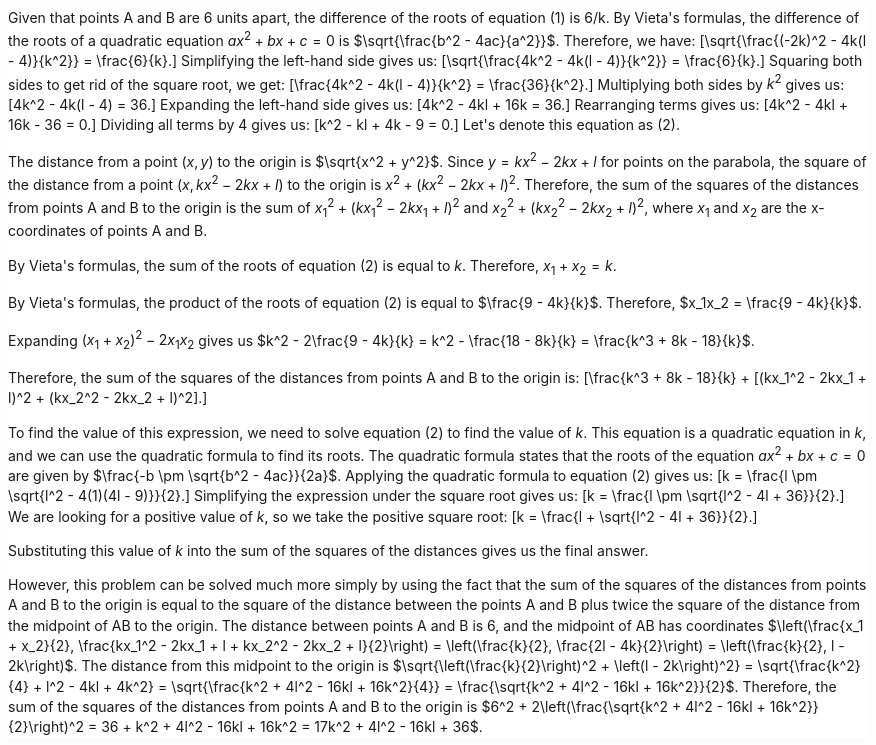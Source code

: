 Given that points A and B are 6 units apart, the difference of the roots of equation (1) is 6/k. By Vieta's formulas, the difference of the roots of a quadratic equation $ax^2 + bx + c = 0$ is $\sqrt{\frac{b^2 - 4ac}{a^2}}$. Therefore, we have:
\[\sqrt{\frac{(-2k)^2 - 4k(l - 4)}{k^2}} = \frac{6}{k}.\]
Simplifying the left-hand side gives us:
\[\sqrt{\frac{4k^2 - 4k(l - 4)}{k^2}} = \frac{6}{k}.\]
Squaring both sides to get rid of the square root, we get:
\[\frac{4k^2 - 4k(l - 4)}{k^2} = \frac{36}{k^2}.\]
Multiplying both sides by $k^2$ gives us:
\[4k^2 - 4k(l - 4) = 36.\]
Expanding the left-hand side gives us:
\[4k^2 - 4kl + 16k = 36.\]
Rearranging terms gives us:
\[4k^2 - 4kl + 16k - 36 = 0.\]
Dividing all terms by 4 gives us:
\[k^2 - kl + 4k - 9 = 0.\]
Let's denote this equation as (2).

The distance from a point $(x, y)$ to the origin is $\sqrt{x^2 + y^2}$. Since $y = kx^2 - 2kx + l$ for points on the parabola, the square of the distance from a point $(x, kx^2 - 2kx + l)$ to the origin is $x^2 + (kx^2 - 2kx + l)^2$. Therefore, the sum of the squares of the distances from points A and B to the origin is the sum of $x_1^2 + (kx_1^2 - 2kx_1 + l)^2$ and $x_2^2 + (kx_2^2 - 2kx_2 + l)^2$, where $x_1$ and $x_2$ are the x-coordinates of points A and B.

By Vieta's formulas, the sum of the roots of equation (2) is equal to $k$. Therefore, $x_1 + x_2 = k$.

By Vieta's formulas, the product of the roots of equation (2) is equal to $\frac{9 - 4k}{k}$. Therefore, $x_1x_2 = \frac{9 - 4k}{k}$.

Expanding $(x_1 + x_2)^2 - 2x_1x_2$ gives us $k^2 - 2\frac{9 - 4k}{k} = k^2 - \frac{18 - 8k}{k} = \frac{k^3 + 8k - 18}{k}$.

Therefore, the sum of the squares of the distances from points A and B to the origin is:
\[\frac{k^3 + 8k - 18}{k} + [(kx_1^2 - 2kx_1 + l)^2 + (kx_2^2 - 2kx_2 + l)^2].\]

To find the value of this expression, we need to solve equation (2) to find the value of $k$. This equation is a quadratic equation in $k$, and we can use the quadratic formula to find its roots. The quadratic formula states that the roots of the equation $ax^2 + bx + c = 0$ are given by $\frac{-b \pm \sqrt{b^2 - 4ac}}{2a}$. Applying the quadratic formula to equation (2) gives us:
\[k = \frac{l \pm \sqrt{l^2 - 4(1)(4l - 9)}}{2}.\]
Simplifying the expression under the square root gives us:
\[k = \frac{l \pm \sqrt{l^2 - 4l + 36}}{2}.\]
We are looking for a positive value of $k$, so we take the positive square root:
\[k = \frac{l + \sqrt{l^2 - 4l + 36}}{2}.\]

Substituting this value of $k$ into the sum of the squares of the distances gives us the final answer.

However, this problem can be solved much more simply by using the fact that the sum of the squares of the distances from points A and B to the origin is equal to the square of the distance between the points A and B plus twice the square of the distance from the midpoint of AB to the origin. The distance between points A and B is 6, and the midpoint of AB has coordinates $\left(\frac{x_1 + x_2}{2}, \frac{kx_1^2 - 2kx_1 + l + kx_2^2 - 2kx_2 + l}{2}\right) = \left(\frac{k}{2}, \frac{2l - 4k}{2}\right) = \left(\frac{k}{2}, l - 2k\right)$. The distance from this midpoint to the origin is $\sqrt{\left(\frac{k}{2}\right)^2 + \left(l - 2k\right)^2} = \sqrt{\frac{k^2}{4} + l^2 - 4kl + 4k^2} = \sqrt{\frac{k^2 + 4l^2 - 16kl + 16k^2}{4}} = \frac{\sqrt{k^2 + 4l^2 - 16kl + 16k^2}}{2}$. Therefore, the sum of the squares of the distances from points A and B to the origin is $6^2 + 2\left(\frac{\sqrt{k^2 + 4l^2 - 16kl + 16k^2}}{2}\right)^2 = 36 + k^2 + 4l^2 - 16kl + 16k^2 = 17k^2 + 4l^2 - 16kl + 36$.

§ EXERCISE DESCRIPTION:
Copy only the part of the records that runs from the first line to the line with "Given that points", ends included, leaving pictures out.

§ WRITTEN ANSWER:
Source code

: Given that points A and B are 6 units apart, the difference of the roots of equation (1) is 6/k. By Vieta's formulas, the difference of the roots of a quadratic equation $ax^2 + bx + c = 0$ is $\sqrt{\frac{b^2 - 4ac}{a^2}}$. Therefore, we have:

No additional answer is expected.